Source data
********************

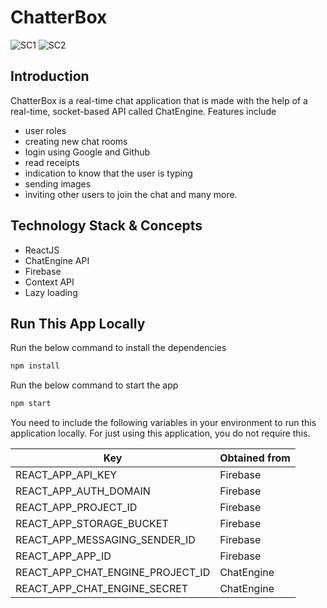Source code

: # ChatterBox

![SC1](https://user-images.githubusercontent.com/44138832/122337188-9e50c880-cf5b-11eb-9538-d662932387ef.png)
![SC2](https://user-images.githubusercontent.com/44138832/122337204-a1e44f80-cf5b-11eb-8f11-ea15e2c46aea.png)

## Introduction

ChatterBox is a real-time chat application that is made with the help of a real-time, socket-based API called ChatEngine. Features include

- user roles
- creating new chat rooms
- login using Google and Github
- read receipts
- indication to know that the user is typing
- sending images
- inviting other users to join the chat and many more.

## Technology Stack & Concepts

- ReactJS
- ChatEngine API
- Firebase
- Context API
- Lazy loading

## Run This App Locally

Run the below command to install the dependencies

```sh
npm install
```

Run the below command to start the app

```sh
npm start
```

You need to include the following variables in your environment to run this application locally. For just using this application, you do not require this.

| Key                              | Obtained from |
| -------------------------------- | ------------- |
| REACT_APP_API_KEY                | Firebase      |
| REACT_APP_AUTH_DOMAIN            | Firebase      |
| REACT_APP_PROJECT_ID             | Firebase      |
| REACT_APP_STORAGE_BUCKET         | Firebase      |
| REACT_APP_MESSAGING_SENDER_ID    | Firebase      |
| REACT_APP_APP_ID                 | Firebase      |
| REACT_APP_CHAT_ENGINE_PROJECT_ID | ChatEngine    |
| REACT_APP_CHAT_ENGINE_SECRET     | ChatEngine    |
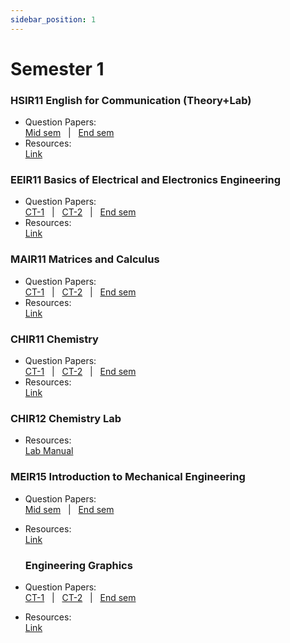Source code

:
 ```yaml
---
sidebar_position: 1
---
```


# Semester 1

### HSIR11 English for Communication (Theory+Lab)

- Question Papers:<br/>
  [Mid sem](https://drive.google.com/file/d/1E0cY9R3Dic-iHqt5HYpMEz_1RnZuFf8t/view?usp=share_link) &nbsp; | &nbsp;
  [End sem](https://drive.google.com/file/d/1PDemESvN5Wy07rsRm6nma-bm06eKt_-F/view?usp=share_link)
- Resources:<br/>
  [Link](https://drive.google.com/drive/folders/1w3RcTe-SQXuVuI6AGmV0LNS0ek3tqO5j?usp=share_link)


###  EEIR11 Basics of Electrical and Electronics Engineering

- Question Papers:<br/>
  [CT-1](https://tecos-nit-trichy.github.io/painitte/blog#how-do-i-make-a-contribution-) &nbsp; | &nbsp;
  [CT-2](https://tecos-nit-trichy.github.io/painitte/blog#how-do-i-make-a-contribution-) &nbsp; | &nbsp;
  [End sem](https://tecos-nit-trichy.github.io/painitte/blog#how-do-i-make-a-contribution-)
- Resources:<br/>
  [Link](https://drive.google.com/drive/folders/1f5I5n2RUULbvZV6sySh9tAU5HZc7G8r9?usp=share_link)

### MAIR11 Matrices and Calculus

- Question Papers:<br/>
  [CT-1](https://drive.google.com/file/d/1cxCRCczS4_W20SSR-uWnKI7lkp6m5ooh/view?usp=share_link) &nbsp; | &nbsp;
  [CT-2](https://drive.google.com/file/d/1yNzxhsJuDCV9VfqvF6RLK7AjR0M074PZ/view?usp=share_link) &nbsp; | &nbsp;
  [End sem](https://drive.google.com/file/d/1KMqb4MjBDovaU4w5ZLqM-l7ijOlwEj0o/view?usp=share_link)
- Resources:<br/>
  [Link](https://drive.google.com/drive/folders/1NX7lnSCpWgwHKVynJW0lgWgAI7ZC-fnM?usp=share_link)

### CHIR11 Chemistry 

- Question Papers:<br/>
  [CT-1](https://drive.google.com/file/d/1YnYlVPTxnQh6lYJz7CNrjoYh4Ma_llw6/view?usp=share_link) &nbsp; | &nbsp;
  [CT-2](https://drive.google.com/file/d/1wR99cjhBAFZKL9W3LPeVEiRnOOKizleR/view?usp=share_link) &nbsp; | &nbsp;
  [End sem](https://drive.google.com/file/d/1wR99cjhBAFZKL9W3LPeVEiRnOOKizleR/view?usp=share_link)
- Resources:<br/>
  [Link](https://drive.google.com/drive/folders/1wY1lEVff26n7SSMOWrh48xPHqbSM1a4e?usp=share_link)

### CHIR12 Chemistry Lab

- Resources:<br/>
  [Lab Manual](https://drive.google.com/file/d/1USO5Ej0KjH1QGnO80HY88BP6_PXmzGk-/view?usp=share_link)

### MEIR15 Introduction to Mechanical Engineering

- Question Papers:<br/>
  [Mid sem](https://drive.google.com/file/d/1IUdl-hiQPkHZfGG3Z2r-eh6Uf7sLt7pL/view?usp=share_link) &nbsp; | &nbsp;
  [End sem](https://drive.google.com/file/d/1dBvF96YY4lqS_lWGGhX-SZNcpuEUilyq/view?usp=share_link)
- Resources:<br/>
  [Link](https://drive.google.com/drive/folders/11Y6TNEUwhGs5EL5Ox3baTNrEXPlbW97I?usp=share_link)

  ### Engineering Graphics 

- Question Papers:<br/>
  [CT-1](https://tecos-nit-trichy.github.io/painitte/blog#how-do-i-make-a-contribution-) &nbsp; | &nbsp;
  [CT-2](https://tecos-nit-trichy.github.io/painitte/blog#how-do-i-make-a-contribution-) &nbsp; | &nbsp;
  [End sem](https://drive.google.com/file/d/1SGXV_BRP_-PTiQZrCHRNc-gkNuIyuRq8/view?usp=share_link)
- Resources:<br/>
  [Link](https://drive.google.com/drive/folders/1rCFOUsMjKyrJO38uc5-xV4KJZ8HP0emF?usp=share_link)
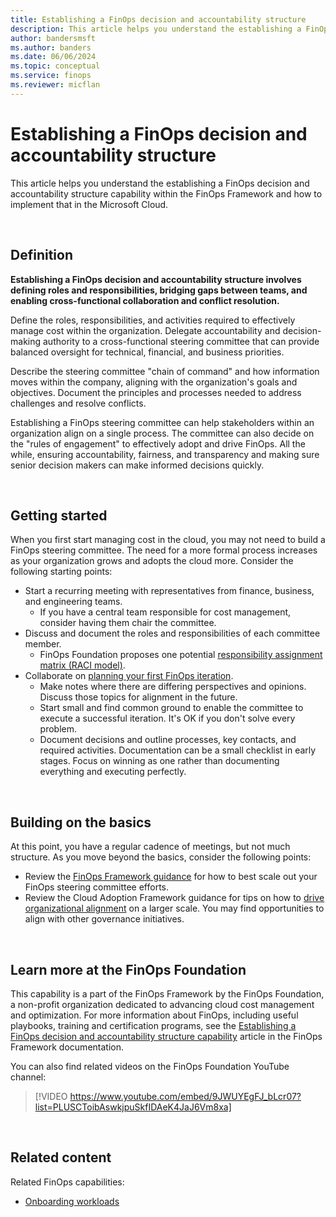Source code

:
 ```yaml
---
title: Establishing a FinOps decision and accountability structure
description: This article helps you understand the establishing a FinOps decision and accountability structure capability within the FinOps Framework and how to implement that in the Microsoft Cloud.
author: bandersmsft
ms.author: banders
ms.date: 06/06/2024
ms.topic: conceptual
ms.service: finops
ms.reviewer: micflan
---
```


<!-- markdownlint-disable-next-line MD025 -->
# Establishing a FinOps decision and accountability structure

This article helps you understand the establishing a FinOps decision and accountability structure capability within the FinOps Framework and how to implement that in the Microsoft Cloud.

<br>

## Definition

**Establishing a FinOps decision and accountability structure involves defining roles and responsibilities, bridging gaps between teams, and enabling cross-functional collaboration and conflict resolution.**

Define the roles, responsibilities, and activities required to effectively manage cost within the organization. Delegate accountability and decision-making authority to a cross-functional steering committee that can provide balanced oversight for technical, financial, and business priorities.

Describe the steering committee "chain of command" and how information moves within the company, aligning with the organization's goals and objectives. Document the principles and processes needed to address challenges and resolve conflicts.

Establishing a FinOps steering committee can help stakeholders within an organization align on a single process. The committee can also decide on the "rules of engagement" to effectively adopt and drive FinOps. All the while, ensuring accountability, fairness, and transparency and making sure senior decision makers can make informed decisions quickly.

<br>

## Getting started

When you first start managing cost in the cloud, you may not need to build a FinOps steering committee. The need for a more formal process increases as your organization grows and adopts the cloud more. Consider the following starting points:

- Start a recurring meeting with representatives from finance, business, and engineering teams.
  - If you have a central team responsible for cost management, consider having them chair the committee.
- Discuss and document the roles and responsibilities of each committee member.
  - FinOps Foundation proposes one potential [responsibility assignment matrix (RACI model)](https://www.finops.org/wg/adopting-finops/#accountability-and-expectations-by-team-raci--daci-modeling).
- Collaborate on [planning your first FinOps iteration](../../conduct-an-iteration.md).
  - Make notes where there are differing perspectives and opinions. Discuss those topics for alignment in the future.
  - Start small and find common ground to enable the committee to execute a successful iteration. It's OK if you don't solve every problem.
  - Document decisions and outline processes, key contacts, and required activities. Documentation can be a small checklist in early stages. Focus on winning as one rather than documenting everything and executing perfectly.

<br>

## Building on the basics

At this point, you have a regular cadence of meetings, but not much structure. As you move beyond the basics, consider the following points:

- Review the [FinOps Framework guidance](https://www.finops.org/framework/capabilities/decision-accountability-structure/) for how to best scale out your FinOps steering committee efforts.
- Review the Cloud Adoption Framework guidance for tips on how to [drive organizational alignment](/azure/cloud-adoption-framework/organize.md) on a larger scale. You may find opportunities to align with other governance initiatives.

<br>

## Learn more at the FinOps Foundation

This capability is a part of the FinOps Framework by the FinOps Foundation, a non-profit organization dedicated to advancing cloud cost management and optimization. For more information about FinOps, including useful playbooks, training and certification programs, see the [Establishing a FinOps decision and accountability structure capability](https://www.finops.org/framework/capabilities/decision-accountability-structure/) article in the FinOps Framework documentation.

You can also find related videos on the FinOps Foundation YouTube channel:

> [!VIDEO https://www.youtube.com/embed/9JWUYEgFJ_bLcr07?list=PLUSCToibAswkjpuSkfIDAeK4JaJ6Vm8xa]

<br>

## Related content

Related FinOps capabilities:

- [Onboarding workloads](../optimize/workloads.md)

<br>
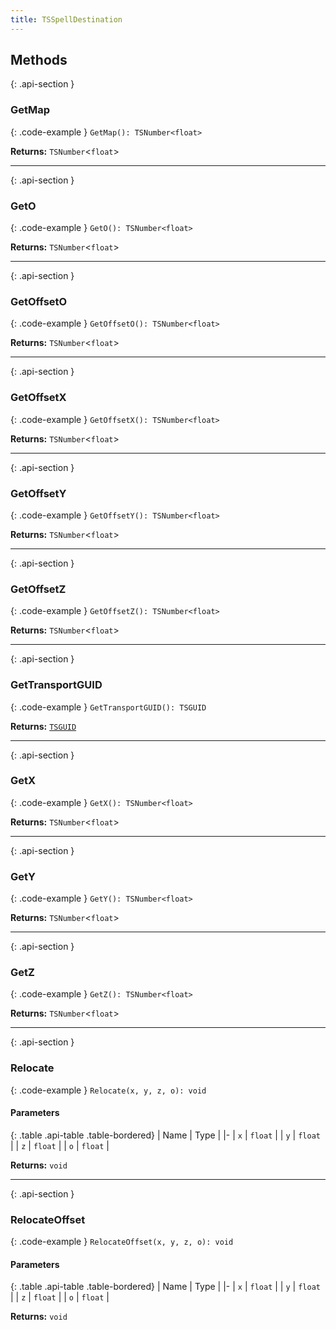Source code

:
 ```yaml
---
title: TSSpellDestination
---
```



## Methods

{: .api-section }
### GetMap

{: .code-example }
`GetMap(): TSNumber<float>`

**Returns:** 
`TSNumber`<`float`\>

___

{: .api-section }
### GetO

{: .code-example }
`GetO(): TSNumber<float>`

**Returns:** 
`TSNumber`<`float`\>

___

{: .api-section }
### GetOffsetO

{: .code-example }
`GetOffsetO(): TSNumber<float>`

**Returns:** 
`TSNumber`<`float`\>

___

{: .api-section }
### GetOffsetX

{: .code-example }
`GetOffsetX(): TSNumber<float>`

**Returns:** 
`TSNumber`<`float`\>

___

{: .api-section }
### GetOffsetY

{: .code-example }
`GetOffsetY(): TSNumber<float>`

**Returns:** 
`TSNumber`<`float`\>

___

{: .api-section }
### GetOffsetZ

{: .code-example }
`GetOffsetZ(): TSNumber<float>`

**Returns:** 
`TSNumber`<`float`\>

___

{: .api-section }
### GetTransportGUID

{: .code-example }
`GetTransportGUID(): TSGUID`

**Returns:** 
[`TSGUID`](TSGUID)

___

{: .api-section }
### GetX

{: .code-example }
`GetX(): TSNumber<float>`

**Returns:** 
`TSNumber`<`float`\>

___

{: .api-section }
### GetY

{: .code-example }
`GetY(): TSNumber<float>`

**Returns:** 
`TSNumber`<`float`\>

___

{: .api-section }
### GetZ

{: .code-example }
`GetZ(): TSNumber<float>`

**Returns:** 
`TSNumber`<`float`\>

___

{: .api-section }
### Relocate

{: .code-example }
`Relocate(x, y, z, o): void`

#### Parameters

{: .table .api-table .table-bordered}
| Name | Type |
|-
| `x` | `float` |
| `y` | `float` |
| `z` | `float` |
| `o` | `float` |

**Returns:** 
`void`

___

{: .api-section }
### RelocateOffset

{: .code-example }
`RelocateOffset(x, y, z, o): void`

#### Parameters

{: .table .api-table .table-bordered}
| Name | Type |
|-
| `x` | `float` |
| `y` | `float` |
| `z` | `float` |
| `o` | `float` |

**Returns:** 
`void`

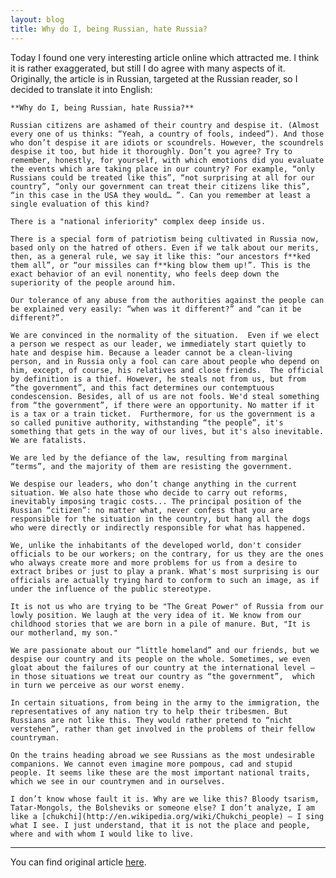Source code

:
 ```yaml
---
layout: blog
title: Why do I, being Russian, hate Russia?
---
```


Today I found one very interesting article online which attracted me. I think it is rather exaggerated, but still I do agree with many aspects of it.
Originally, the article is in Russian, targeted at the Russian reader, so I decided to translate it into English:

	**Why do I, being Russian, hate Russia?**

	Russian citizens are ashamed of their country and despise it. (Almost every one of us thinks: “Yeah, a country of fools, indeed”). And those who don’t despise it are idiots or scoundrels. However, the scoundrels despise it too, but hide it thoroughly. Don’t you agree? Try to remember, honestly, for yourself, with which emotions did you evaluate the events which are taking place in our country? For example, “only Russians could be treated like this”, “not surprising at all for our country”, “only our government can treat their citizens like this”, “in this case in the USA they would… ”. Can you remember at least a single evaluation of this kind?

	There is a "national inferiority" complex deep inside us.

	There is a special form of patriotism being cultivated in Russia now, based only on the hatred of others. Even if we talk about our merits, then, as a general rule, we say it like this: “our ancestors f**ked them all”, or “our missiles can f**king blow them up!”. This is the exact behavior of an evil nonentity, who feels deep down the superiority of the people around him. 

	Our tolerance of any abuse from the authorities against the people can be explained very easily: “when was it different?” and “can it be different?”.

	We are convinced in the normality of the situation.  Even if we elect a person we respect as our leader, we immediately start quietly to hate and despise him. Because a leader cannot be a clean-living person, and in Russia only a fool can care about people who depend on him, except, of course, his relatives and close friends.  The official by definition is a thief. However, he steals not from us, but from “the government”, and this fact determines our contemptuous condescension. Besides, all of us are not fools. We'd steal something from “the government”, if there were an opportunity. No matter if it is a tax or a train ticket.  Furthermore, for us the government is a so called punitive authority, withstanding “the people”, it's something that gets in the way of our lives, but it's also inevitable. We are fatalists. 

	We are led by the defiance of the law, resulting from marginal “terms”, and the majority of them are resisting the government.

	We despise our leaders, who don’t change anything in the current situation. We also hate those who decide to carry out reforms, inevitably imposing tragic costs... The principal position of the Russian “citizen”: no matter what, never confess that you are responsible for the situation in the country, but hang all the dogs who were directly or indirectly responsible for what has happened. 

	We, unlike the inhabitants of the developed world, don't consider officials to be our workers; on the contrary, for us they are the ones who always create more and more problems for us from a desire to extract bribes or just to play a prank. What's most surprising is our officials are actually trying hard to conform to such an image, as if under the influence of the public stereotype.

	It is not us who are trying to be "The Great Power" of Russia from our lowly position. We laugh at the very idea of it. We know from our childhood stories that we are born in a pile of manure. But, "It is our motherland, my son."
	
	We are passionate about our “little homeland” and our friends, but we despise our country and its people on the whole. Sometimes, we even gloat about the failures of our country at the international level – in those situations we treat our country as “the government”,  which in turn we perceive as our worst enemy. 

	In certain situations, from being in the army to the immigration, the representatives of any nation try to help their tribesmen. But Russians are not like this. They would rather pretend to “nicht verstehen”, rather than get involved in the problems of their fellow countryman.

	On the trains heading abroad we see Russians as the most undesirable companions. We cannot even imagine more pompous, cad and stupid people. It seems like these are the most important national traits, which we see in our countrymen and in ourselves.

	I don’t know whose fault it is. Why are we like this? Bloody tsarism, Tatar-Mongols, the Bolsheviks or someone else? I don’t analyze, I am like a [chukchi](http://en.wikipedia.org/wiki/Chukchi_people) – I sing what I see. I just understand, that it is not the place and people, where and with whom I would like to live.  

---

You can find original article [here](http://beon.ru/news-politics-society/8331-746-pochemu-ja-russkii-nenavizhu-rossiju-read.shtml). 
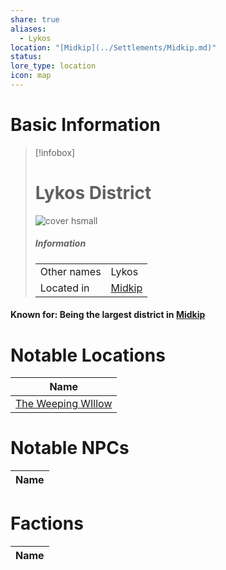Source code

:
 ```yaml
---
share: true
aliases:
  - Lykos
location: "[Midkip](../Settlements/Midkip.md)"
status: 
lore_type: location
icon: map
---
```

# Basic Information
> [!infobox]
> # Lykos District
> ![cover hsmall](insertimage.png)
> ##### Information
> |   |  |
> | ---- | ---- |
> | Other names | Lykos|
> | Located in | [Midkip](../Settlements/Midkip.md)|
#### Known for: Being the largest district in [Midkip](../Settlements/Midkip.md)
# Notable Locations
| Name                                                              |
| ----------------------------------------------------------------- |
| [The Weeping WIllow](../Buildings/The%20Weeping%20WIllow.md) |

# Notable NPCs
| Name |
| ---- |

# Factions
| Name |
| ---- |
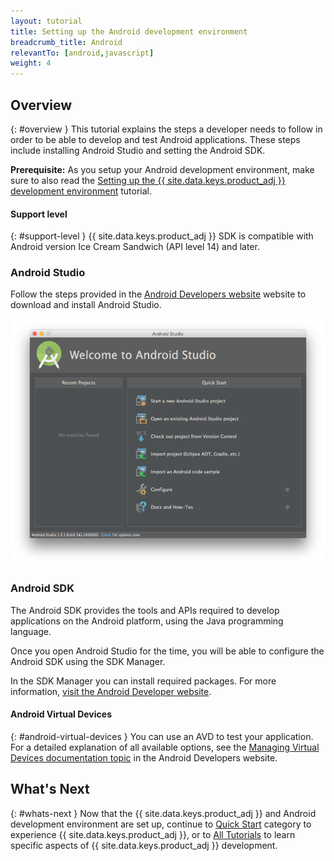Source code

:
 ```yaml
---
layout: tutorial
title: Setting up the Android development environment
breadcrumb_title: Android
relevantTo: [android,javascript]
weight: 4
---
```

<!-- NLS_CHARSET=UTF-8 -->
## Overview
{: #overview }
This tutorial explains the steps a developer needs to follow in order to be able to develop and test Android applications. These steps include installing Android Studio and setting the Android SDK.

**Prerequisite:** As you setup your Android development environment, make sure to also read the [Setting up the {{ site.data.keys.product_adj }} development environment](../mobilefirst/) tutorial.

#### Support level
{: #support-level }
{{ site.data.keys.product_adj }} SDK is compatible with Android version Ice Cream Sandwich (API level 14) and later.

### Android Studio
Follow the steps provided in the [Android Developers website](http://developer.android.com/develop/index.html) website to download and install Android Studio.

![Configure the Android SDK](android-studio.png)

### Android SDK
The Android SDK provides the tools and APIs required to develop applications on the Android platform, using the Java programming language.

Once you open Android Studio for the time, you will be able to configure the Android SDK using the SDK Manager.

In the SDK Manager you can install required packages. For more information, [visit the Android Developer website](http://developer.android.com/sdk/index.html).

#### Android Virtual Devices
{: #android-virtual-devices }
You can use an AVD to test your application. For a detailed explanation of all available options, see the [Managing Virtual Devices documentation topic](http://developer.android.com/tools/devices/index.html) in the Android Developers website.

## What's Next
{: #whats-next }
Now that the {{ site.data.keys.product_adj }} and Android development environment are set up, continue to [Quick Start](../../../quick-start/android/) category to experience {{ site.data.keys.product_adj }}, or to [All Tutorials](../../../all-tutorials) to learn specific aspects of {{ site.data.keys.product_adj }} development.
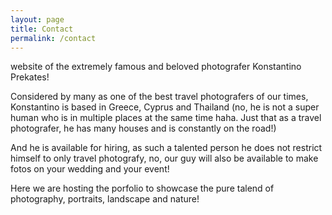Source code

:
 ```yaml
---
layout: page
title: Contact
permalink: /contact
---
```


website of the extremely famous and beloved photografer Konstantino Prekates!

Considered by many as one of the best travel photografers of our times, Konstantino is based in Greece, Cyprus and Thailand (no, he is not a super human who is in multiple places at the same time haha. Just that as a travel photografer, he has many houses and is constantly on the road!)

And he is available for hiring, as such a talented person he does not restrict himself to only travel photografy, no, our guy will also be available to make fotos on your wedding and your event!

Here we are hosting the porfolio to showcase the pure talend of photography, portraits, landscape and nature!
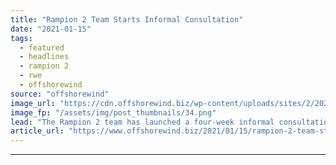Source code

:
 ```yaml
---
title: "Rampion 2 Team Starts Informal Consultation"
date: "2021-01-15"
tags: 
  - featured
  - headlines
  - rampion 2
  - rwe
  - offshorewind
source: "offshorewind"
image_url: "https://cdn.offshorewind.biz/wp-content/uploads/sites/2/2021/01/15115004/Rampion-2-Team-Starts-Informal-Consultation.png"
image_fp: "/assets/img/post_thumbnails/34.png"
lead: "The Rampion 2 team has launched a four-week informal consultation this week to raise"
article_url: "https://www.offshorewind.biz/2021/01/15/rampion-2-team-starts-informal-consultation/"
---
```


---
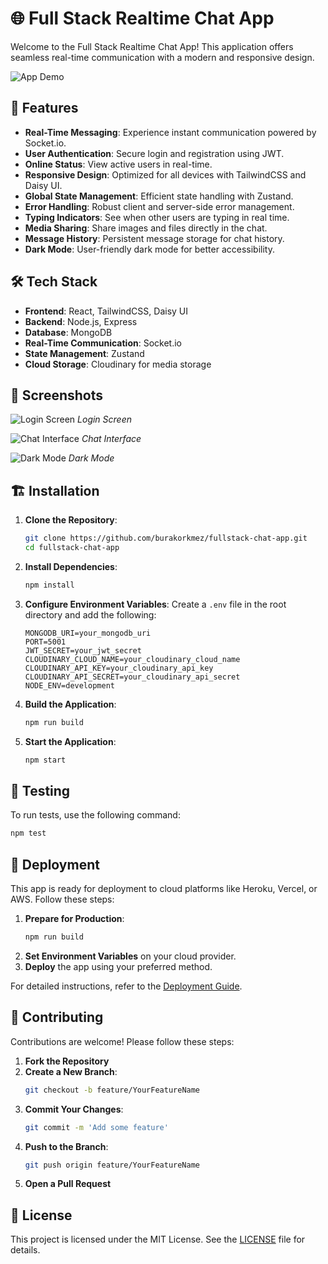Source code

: # 🌐 Full Stack Realtime Chat App

Welcome to the Full Stack Realtime Chat App! This application offers seamless real-time communication with a modern and responsive design.

![App Demo](link-to-demo-image-or-gif)

## 🚀 Features

- **Real-Time Messaging**: Experience instant communication powered by Socket.io.
- **User Authentication**: Secure login and registration using JWT.
- **Online Status**: View active users in real-time.
- **Responsive Design**: Optimized for all devices with TailwindCSS and Daisy UI.
- **Global State Management**: Efficient state handling with Zustand.
- **Error Handling**: Robust client and server-side error management.
- **Typing Indicators**: See when other users are typing in real time.
- **Media Sharing**: Share images and files directly in the chat.
- **Message History**: Persistent message storage for chat history.
- **Dark Mode**: User-friendly dark mode for better accessibility.

## 🛠️ Tech Stack

- **Frontend**: React, TailwindCSS, Daisy UI
- **Backend**: Node.js, Express
- **Database**: MongoDB
- **Real-Time Communication**: Socket.io
- **State Management**: Zustand
- **Cloud Storage**: Cloudinary for media storage

## 📸 Screenshots

![Login Screen](link-to-login-screen-image)
*Login Screen*

![Chat Interface](link-to-chat-interface-image)
*Chat Interface*

![Dark Mode](link-to-dark-mode-image)
*Dark Mode*

## 🏗️ Installation

1. **Clone the Repository**:
   ```bash
   git clone https://github.com/burakorkmez/fullstack-chat-app.git
   cd fullstack-chat-app
   ```

2. **Install Dependencies**:
   ```bash
   npm install
   ```

3. **Configure Environment Variables**:
   Create a `.env` file in the root directory and add the following:
   ```env
   MONGODB_URI=your_mongodb_uri
   PORT=5001
   JWT_SECRET=your_jwt_secret
   CLOUDINARY_CLOUD_NAME=your_cloudinary_cloud_name
   CLOUDINARY_API_KEY=your_cloudinary_api_key
   CLOUDINARY_API_SECRET=your_cloudinary_api_secret
   NODE_ENV=development
   ```

4. **Build the Application**:
   ```bash
   npm run build
   ```

5. **Start the Application**:
   ```bash
   npm start
   ```

## 🧪 Testing

To run tests, use the following command:
```bash
npm test
```

## 🚀 Deployment

This app is ready for deployment to cloud platforms like Heroku, Vercel, or AWS. Follow these steps:

1. **Prepare for Production**:
   ```bash
   npm run build
   ```
2. **Set Environment Variables** on your cloud provider.
3. **Deploy** the app using your preferred method.

For detailed instructions, refer to the [Deployment Guide](link-to-deployment-guide).

## 🤝 Contributing

Contributions are welcome! Please follow these steps:

1. **Fork the Repository**
2. **Create a New Branch**:
   ```bash
   git checkout -b feature/YourFeatureName
   ```
3. **Commit Your Changes**:
   ```bash
   git commit -m 'Add some feature'
   ```
4. **Push to the Branch**:
   ```bash
   git push origin feature/YourFeatureName
   ```
5. **Open a Pull Request**

## 📝 License

This project is licensed under the MIT License. See the [LICENSE](LICENSE) file for details.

********************

WORK ORDER: Copy exactly. The range runs from the line containing "## 🤝 Contributing" through the last line of the data.

FINISHED TASK:
## 🤝 Contributing

Contributions are welcome! Please follow these steps:

1. **Fork the Repository**
2. **Create a New Branch**:
   ```bash
   git checkout -b feature/YourFeatureName
   ```
3. **Commit Your Changes**:
   ```bash
   git commit -m 'Add some feature'
   ```
4. **Push to the Branch**:
   ```bash
   git push origin feature/YourFeatureName
   ```
5. **Open a Pull Request**

## 📝 License

This project is licensed under the MIT License. See the [LICENSE](LICENSE) file for details.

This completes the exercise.